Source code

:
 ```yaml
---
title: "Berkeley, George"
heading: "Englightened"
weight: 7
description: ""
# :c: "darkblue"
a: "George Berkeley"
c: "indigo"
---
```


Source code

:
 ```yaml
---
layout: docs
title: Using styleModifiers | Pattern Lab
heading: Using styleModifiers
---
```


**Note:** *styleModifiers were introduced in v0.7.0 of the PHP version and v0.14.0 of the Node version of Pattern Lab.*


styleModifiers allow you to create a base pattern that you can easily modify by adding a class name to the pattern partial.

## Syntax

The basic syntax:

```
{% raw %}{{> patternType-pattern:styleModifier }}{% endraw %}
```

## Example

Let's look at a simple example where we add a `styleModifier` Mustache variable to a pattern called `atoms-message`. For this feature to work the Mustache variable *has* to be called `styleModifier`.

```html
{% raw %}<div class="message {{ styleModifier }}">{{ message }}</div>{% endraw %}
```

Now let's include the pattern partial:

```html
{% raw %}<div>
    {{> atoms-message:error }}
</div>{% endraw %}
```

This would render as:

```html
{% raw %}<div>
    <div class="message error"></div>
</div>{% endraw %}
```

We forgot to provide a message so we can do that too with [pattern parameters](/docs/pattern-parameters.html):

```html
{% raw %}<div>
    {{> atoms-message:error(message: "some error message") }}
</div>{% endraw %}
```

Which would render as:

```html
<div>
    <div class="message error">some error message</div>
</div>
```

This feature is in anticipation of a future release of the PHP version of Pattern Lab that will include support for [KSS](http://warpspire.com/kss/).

—————

Task requirements: Across the whole listing, how many lines contain the string "heading"? Give the number and no more.

Solution for this problem: 2